Hacker News new | ask | show | jobs
by Kalium 842 days ago
At the scale of Meta, "down" is a nuanced concept. You are very unlikely to get every piece of functionality seizing up at once. What you are likely to get is some services ceasing to function and other services doing error-handling.

For example, if the service that authenticates a user stops working but the service that shows the login form works, then you get a complex interaction. The resulting messaging - and thus user experience - depend entirely on how the login page service was coded to handle whatever failure the authentication service offered up. If that happens to be indistinguishable from a failure to authenticate due to incorrect credentials from the perspective of the login form service, well, here we are.

At Meta's scale, there's likely quite a few underlying services. Which means we could be getting something a dozen or more complex interactions away from wherever the failures are happening.

3 comments

Isn't this just the standard problem of reporting useful error messages? Like, yes, there are academic situations where you can't distinguish between two possible error sources, but the vast majority of insufficiently informative error messages in the real world arise because low effort was applied to doing so.
Yes and no.

Yes, with the additions of sheer scale, a vast number of services, multiple layers, and the difficulty of defining "down" added in. I think the difficulty of reporting useful error messages is proportional to the number of places an error can reasonably happen and the number of connections it can happen over, and by any metric Meta's got a lot of those.

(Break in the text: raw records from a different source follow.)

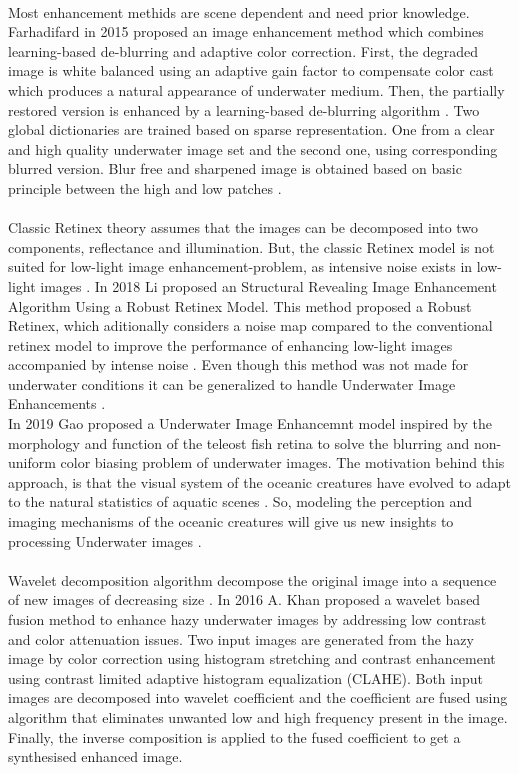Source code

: \documentclass[a4paper,11pt,oneside]{article}
\begin{document}
  \\
  Most enhancement methids are scene dependent and need prior knowledge. Farhadifard \cite{14} in 2015 proposed an image enhancement method which combines learning-based de-blurring and adaptive color correction. First, the degraded image is white balanced using an adaptive gain factor to compensate color cast which produces a natural appearance of underwater medium. Then, the partially restored version is enhanced by a learning-based de-blurring algorithm \cite{14}. Two global dictionaries are trained based on sparse representation. One from a clear and high quality underwater image set and the second one, using corresponding blurred version. Blur free and sharpened image is obtained based on basic principle between the high and low patches \cite{14}.\\
  \\
  Classic Retinex theory assumes that the images can be decomposed into two components, reflectance and illumination. But, the classic Retinex model is not suited for low-light image enhancement-problem, as intensive noise exists in low-light images \cite{5}. In 2018 Li \cite{5} proposed an Structural Revealing Image Enhancement Algorithm Using a Robust Retinex Model. This method proposed a Robust Retinex, which aditionally considers a noise map compared to the conventional retinex model to improve the performance of enhancing low-light images accompanied by intense noise \cite{5}. Even though this method was not made for underwater conditions it can be generalized to handle Underwater Image Enhancements \cite{5}.\\
  In 2019 Gao \cite{6} proposed a Underwater Image Enhancemnt model inspired by the morphology and function of the teleost fish retina to solve the blurring and non-uniform color biasing problem of underwater images. The motivation behind this approach, is that the visual system of the oceanic creatures have evolved to adapt to the natural statistics of aquatic scenes \cite{6}. So, modeling the perception and imaging mechanisms of the oceanic creatures will give us new insights to processing Underwater images \cite{6}.\\
  \\
  Wavelet decomposition algorithm decompose the original image into a sequence of new images of decreasing size \cite{24}. In 2016 A. Khan \cite{9} proposed a wavelet based fusion method to enhance hazy underwater images by addressing low contrast and color attenuation issues. Two input images are generated from the hazy image by color correction using histogram stretching and contrast enhancement using contrast limited adaptive histogram equalization (CLAHE). Both input images are decomposed into wavelet coefficient and the coefficient are fused using algorithm that eliminates unwanted low and high frequency present in the image. Finally, the inverse composition is applied to the fused coefficient to get a synthesised enhanced image. \cite{9}\\
\end{document}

No, in that detecting when you should be reporting a useful error message is itself a complex problem. If a service you call gives you a nonsense response, what do you surface to the user? If a service times out, what do you report? How do you do all this without confusing, intimidating, and terrifying users to whom the phrase "service timeout" is technobabble?

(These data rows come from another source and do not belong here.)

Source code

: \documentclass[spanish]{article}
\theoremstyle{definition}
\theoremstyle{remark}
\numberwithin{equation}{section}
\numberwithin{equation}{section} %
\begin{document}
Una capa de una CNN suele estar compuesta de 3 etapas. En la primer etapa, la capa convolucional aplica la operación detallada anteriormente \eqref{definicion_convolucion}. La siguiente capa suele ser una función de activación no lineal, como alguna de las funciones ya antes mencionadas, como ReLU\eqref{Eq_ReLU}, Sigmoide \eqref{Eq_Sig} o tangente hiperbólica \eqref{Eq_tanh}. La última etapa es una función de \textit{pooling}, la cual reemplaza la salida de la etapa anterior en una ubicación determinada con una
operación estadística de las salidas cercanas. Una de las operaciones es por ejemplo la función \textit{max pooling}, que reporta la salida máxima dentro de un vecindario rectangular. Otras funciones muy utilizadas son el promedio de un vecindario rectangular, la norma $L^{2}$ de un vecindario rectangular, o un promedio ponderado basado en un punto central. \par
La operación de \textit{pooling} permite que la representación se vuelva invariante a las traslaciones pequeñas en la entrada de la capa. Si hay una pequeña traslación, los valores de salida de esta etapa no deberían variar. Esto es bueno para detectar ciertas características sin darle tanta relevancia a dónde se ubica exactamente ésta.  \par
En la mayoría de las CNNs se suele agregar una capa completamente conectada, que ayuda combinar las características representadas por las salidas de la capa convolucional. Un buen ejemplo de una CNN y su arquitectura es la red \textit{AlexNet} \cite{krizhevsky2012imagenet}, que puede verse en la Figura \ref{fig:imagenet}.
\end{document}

> If a service you call gives you a nonsense response, what do you surface to the user?

If this occurred during the authentication process, I think I would tell the user "Sorry, the authentication process isn't working. Try again later." rather than "Invalid credentials". And you could include a "[technical details]" button that the user could click if they were curious or were in the process of troubleshooting.

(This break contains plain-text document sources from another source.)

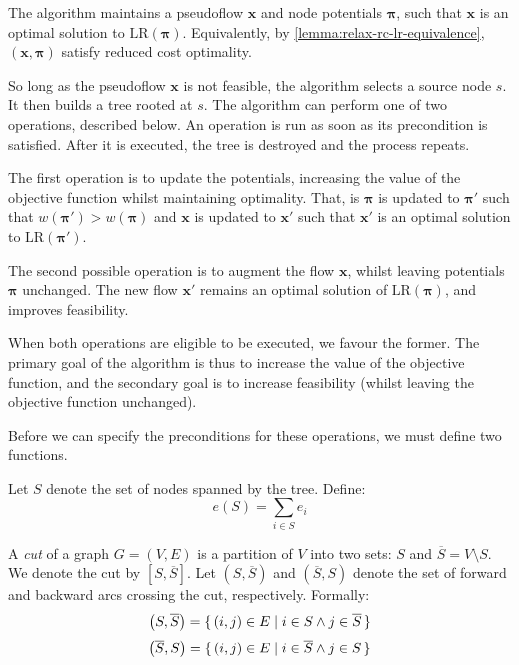 The algorithm maintains a pseudoflow $\mathbf{x}$ and node potentials $\boldsymbol{\pi}$, such that $\mathbf{x}$ is an optimal solution to $\mathrm{LR}(\boldsymbol{\pi})$. Equivalently, by \cref{lemma:relax-rc-lr-equivalence}, $\left(\mathbf{x},\boldsymbol{\pi}\right)$ satisfy reduced cost optimality.

So long as the pseudoflow $\mathbf{x}$ is not feasible, the algorithm selects a source node $s$. It then builds a tree rooted at $s$. The algorithm can perform one of two operations, described below. An operation is run as soon as its precondition is satisfied. After it is executed, the tree is destroyed and the process repeats.

The first operation is to update the potentials, increasing the value of the objective function whilst maintaining optimality. That, is $\boldsymbol{\pi}$ is updated to $\boldsymbol{\pi}'$ such that $w\left(\boldsymbol{\pi}'\right) > w\left(\boldsymbol{\pi}\right)$ and $\mathbf{x}$ is updated to $\mathbf{x}'$ such that $\mathbf{x}'$ is an optimal solution to $\mathrm{LR}(\boldsymbol{\pi}')$.

The second possible operation is to augment the flow $\mathbf{x}$, whilst leaving potentials $\boldsymbol{\pi}$ unchanged. The new flow $\mathbf{x}'$ remains an optimal solution of $\mathrm{LR}(\boldsymbol{\pi})$, and improves feasibility.

When both operations are eligible to be executed, we favour the former. The primary goal of the algorithm is thus to increase the value of the objective function, and the secondary goal is to increase feasibility (whilst leaving the objective function unchanged).

Before we can specify the preconditions for these operations, we must define two functions.\\

\begin{defn} \label{defn:relax-tree-excess}
Let $S$ denote the set of nodes spanned by the tree. Define:
\begin{equation} \label{eq:relax-tree-excess}
e(S) = \sum_{i \in S} e_i
\end{equation}
\end{defn}

\begin{defn}[Cuts] \label{defn:relax-cuts}
A \emph{cut} of a graph $G = (V,E)$ is a partition of $V$ into two sets: $S$ and $\overline{S} = V \setminus S$. We denote the cut by $\left[S,\overline{S}\right]$. Let $\left(S,\overline{S}\right)$ and $\left(\overline{S},S\right)$ denote the set of forward and backward arcs crossing the cut, respectively. Formally:
\[\left(S,\overline{S}\right) = \set{(i,j) \in E | i \in S \land j \in \overline{S}}\]
\[\left(\overline{S},S\right) = \set{(i,j) \in E | i \in \overline{S} \land j \in S}\]
\end{defn}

Slightly unrelated question, but just how "Big" is Meta? I know it's vast, but as an outsider I have trouble grokking the scale of it.
When most people talk about serving thousands and maybe millions of requests per second, Meta talks about billions of requests per second.

https://read.engineerscodex.com/p/how-facebook-scaled-memcac...

> If that happens to be indistinguishable from a failure to authenticate due to incorrect credentials from the perspective of the login form service, well, here we are.

If you can't distinguish those, then that is bad software design.